Your objective =
Your answer should hold all lines of the entries that include the word "MPEG".
*** Dataset records ***
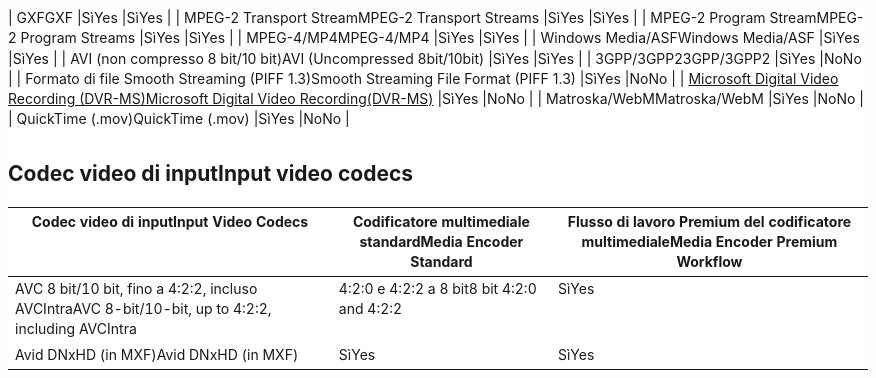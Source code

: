 | <span data-ttu-id="5983c-163">GXF</span><span class="sxs-lookup"><span data-stu-id="5983c-163">GXF</span></span> |<span data-ttu-id="5983c-164">Sì</span><span class="sxs-lookup"><span data-stu-id="5983c-164">Yes</span></span> |<span data-ttu-id="5983c-165">Sì</span><span class="sxs-lookup"><span data-stu-id="5983c-165">Yes</span></span> |
| <span data-ttu-id="5983c-166">MPEG-2 Transport Stream</span><span class="sxs-lookup"><span data-stu-id="5983c-166">MPEG-2 Transport Streams</span></span> |<span data-ttu-id="5983c-167">Sì</span><span class="sxs-lookup"><span data-stu-id="5983c-167">Yes</span></span> |<span data-ttu-id="5983c-168">Sì</span><span class="sxs-lookup"><span data-stu-id="5983c-168">Yes</span></span> |
| <span data-ttu-id="5983c-169">MPEG-2 Program Stream</span><span class="sxs-lookup"><span data-stu-id="5983c-169">MPEG-2 Program Streams</span></span> |<span data-ttu-id="5983c-170">Sì</span><span class="sxs-lookup"><span data-stu-id="5983c-170">Yes</span></span> |<span data-ttu-id="5983c-171">Sì</span><span class="sxs-lookup"><span data-stu-id="5983c-171">Yes</span></span> |
| <span data-ttu-id="5983c-172">MPEG-4/MP4</span><span class="sxs-lookup"><span data-stu-id="5983c-172">MPEG-4/MP4</span></span> |<span data-ttu-id="5983c-173">Sì</span><span class="sxs-lookup"><span data-stu-id="5983c-173">Yes</span></span> |<span data-ttu-id="5983c-174">Sì</span><span class="sxs-lookup"><span data-stu-id="5983c-174">Yes</span></span> |
| <span data-ttu-id="5983c-175">Windows Media/ASF</span><span class="sxs-lookup"><span data-stu-id="5983c-175">Windows Media/ASF</span></span> |<span data-ttu-id="5983c-176">Sì</span><span class="sxs-lookup"><span data-stu-id="5983c-176">Yes</span></span> |<span data-ttu-id="5983c-177">Sì</span><span class="sxs-lookup"><span data-stu-id="5983c-177">Yes</span></span> |
| <span data-ttu-id="5983c-178">AVI (non compresso 8 bit/10 bit)</span><span class="sxs-lookup"><span data-stu-id="5983c-178">AVI (Uncompressed 8bit/10bit)</span></span> |<span data-ttu-id="5983c-179">Sì</span><span class="sxs-lookup"><span data-stu-id="5983c-179">Yes</span></span> |<span data-ttu-id="5983c-180">Sì</span><span class="sxs-lookup"><span data-stu-id="5983c-180">Yes</span></span> |
| <span data-ttu-id="5983c-181">3GPP/3GPP2</span><span class="sxs-lookup"><span data-stu-id="5983c-181">3GPP/3GPP2</span></span> |<span data-ttu-id="5983c-182">Sì</span><span class="sxs-lookup"><span data-stu-id="5983c-182">Yes</span></span> |<span data-ttu-id="5983c-183">No</span><span class="sxs-lookup"><span data-stu-id="5983c-183">No</span></span> |
| <span data-ttu-id="5983c-184">Formato di file Smooth Streaming (PIFF 1.3)</span><span class="sxs-lookup"><span data-stu-id="5983c-184">Smooth Streaming File Format (PIFF 1.3)</span></span> |<span data-ttu-id="5983c-185">Sì</span><span class="sxs-lookup"><span data-stu-id="5983c-185">Yes</span></span> |<span data-ttu-id="5983c-186">No</span><span class="sxs-lookup"><span data-stu-id="5983c-186">No</span></span> |
| [<span data-ttu-id="5983c-187">Microsoft Digital Video Recording (DVR-MS)</span><span class="sxs-lookup"><span data-stu-id="5983c-187">Microsoft Digital Video Recording(DVR-MS)</span></span>](https://msdn.microsoft.com/library/windows/desktop/dd692984) |<span data-ttu-id="5983c-188">Sì</span><span class="sxs-lookup"><span data-stu-id="5983c-188">Yes</span></span> |<span data-ttu-id="5983c-189">No</span><span class="sxs-lookup"><span data-stu-id="5983c-189">No</span></span> |
| <span data-ttu-id="5983c-190">Matroska/WebM</span><span class="sxs-lookup"><span data-stu-id="5983c-190">Matroska/WebM</span></span> |<span data-ttu-id="5983c-191">Sì</span><span class="sxs-lookup"><span data-stu-id="5983c-191">Yes</span></span> |<span data-ttu-id="5983c-192">No</span><span class="sxs-lookup"><span data-stu-id="5983c-192">No</span></span> |
| <span data-ttu-id="5983c-193">QuickTime (.mov)</span><span class="sxs-lookup"><span data-stu-id="5983c-193">QuickTime (.mov)</span></span> |<span data-ttu-id="5983c-194">Sì</span><span class="sxs-lookup"><span data-stu-id="5983c-194">Yes</span></span> |<span data-ttu-id="5983c-195">No</span><span class="sxs-lookup"><span data-stu-id="5983c-195">No</span></span> |

## <a name="input-video-codecs"></a><span data-ttu-id="5983c-196">Codec video di input</span><span class="sxs-lookup"><span data-stu-id="5983c-196">Input video codecs</span></span>
| <span data-ttu-id="5983c-197">Codec video di input</span><span class="sxs-lookup"><span data-stu-id="5983c-197">Input Video Codecs</span></span> | <span data-ttu-id="5983c-198">Codificatore multimediale standard</span><span class="sxs-lookup"><span data-stu-id="5983c-198">Media Encoder Standard</span></span> | <span data-ttu-id="5983c-199">Flusso di lavoro Premium del codificatore multimediale</span><span class="sxs-lookup"><span data-stu-id="5983c-199">Media Encoder Premium Workflow</span></span> |
| --- | --- | --- |
| <span data-ttu-id="5983c-200">AVC 8 bit/10 bit, fino a 4:2:2, incluso AVCIntra</span><span class="sxs-lookup"><span data-stu-id="5983c-200">AVC 8-bit/10-bit, up to 4:2:2, including AVCIntra</span></span> |<span data-ttu-id="5983c-201">4:2:0 e 4:2:2 a 8 bit</span><span class="sxs-lookup"><span data-stu-id="5983c-201">8 bit 4:2:0 and 4:2:2</span></span> |<span data-ttu-id="5983c-202">Sì</span><span class="sxs-lookup"><span data-stu-id="5983c-202">Yes</span></span> |
| <span data-ttu-id="5983c-203">Avid DNxHD (in MXF)</span><span class="sxs-lookup"><span data-stu-id="5983c-203">Avid DNxHD (in MXF)</span></span> |<span data-ttu-id="5983c-204">Sì</span><span class="sxs-lookup"><span data-stu-id="5983c-204">Yes</span></span> |<span data-ttu-id="5983c-205">Sì</span><span class="sxs-lookup"><span data-stu-id="5983c-205">Yes</span></span> |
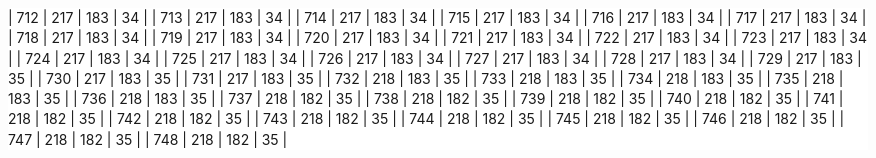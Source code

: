 | 712 |  217 | 183 | 34 |
| 713 |  217 | 183 | 34 |
| 714 |  217 | 183 | 34 |
| 715 |  217 | 183 | 34 |
| 716 |  217 | 183 | 34 |
| 717 |  217 | 183 | 34 |
| 718 |  217 | 183 | 34 |
| 719 |  217 | 183 | 34 |
| 720 |  217 | 183 | 34 |
| 721 |  217 | 183 | 34 |
| 722 |  217 | 183 | 34 |
| 723 |  217 | 183 | 34 |
| 724 |  217 | 183 | 34 |
| 725 |  217 | 183 | 34 |
| 726 |  217 | 183 | 34 |
| 727 |  217 | 183 | 34 |
| 728 |  217 | 183 | 34 |
| 729 |  217 | 183 | 35 |
| 730 |  217 | 183 | 35 |
| 731 |  217 | 183 | 35 |
| 732 |  218 | 183 | 35 |
| 733 |  218 | 183 | 35 |
| 734 |  218 | 183 | 35 |
| 735 |  218 | 183 | 35 |
| 736 |  218 | 183 | 35 |
| 737 |  218 | 182 | 35 |
| 738 |  218 | 182 | 35 |
| 739 |  218 | 182 | 35 |
| 740 |  218 | 182 | 35 |
| 741 |  218 | 182 | 35 |
| 742 |  218 | 182 | 35 |
| 743 |  218 | 182 | 35 |
| 744 |  218 | 182 | 35 |
| 745 |  218 | 182 | 35 |
| 746 |  218 | 182 | 35 |
| 747 |  218 | 182 | 35 |
| 748 |  218 | 182 | 35 |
*** End of Dataset records ***
Result for this exercise =
| <span data-ttu-id="5983c-166">MPEG-2 Transport Stream</span><span class="sxs-lookup"><span data-stu-id="5983c-166">MPEG-2 Transport Streams</span></span> |<span data-ttu-id="5983c-167">Sì</span><span class="sxs-lookup"><span data-stu-id="5983c-167">Yes</span></span> |<span data-ttu-id="5983c-168">Sì</span><span class="sxs-lookup"><span data-stu-id="5983c-168">Yes</span></span> |
| <span data-ttu-id="5983c-169">MPEG-2 Program Stream</span><span class="sxs-lookup"><span data-stu-id="5983c-169">MPEG-2 Program Streams</span></span> |<span data-ttu-id="5983c-170">Sì</span><span class="sxs-lookup"><span data-stu-id="5983c-170">Yes</span></span> |<span data-ttu-id="5983c-171">Sì</span><span class="sxs-lookup"><span data-stu-id="5983c-171">Yes</span></span> |
| <span data-ttu-id="5983c-172">MPEG-4/MP4</span><span class="sxs-lookup"><span data-stu-id="5983c-172">MPEG-4/MP4</span></span> |<span data-ttu-id="5983c-173">Sì</span><span class="sxs-lookup"><span data-stu-id="5983c-173">Yes</span></span> |<span data-ttu-id="5983c-174">Sì</span><span class="sxs-lookup"><span data-stu-id="5983c-174">Yes</span></span> |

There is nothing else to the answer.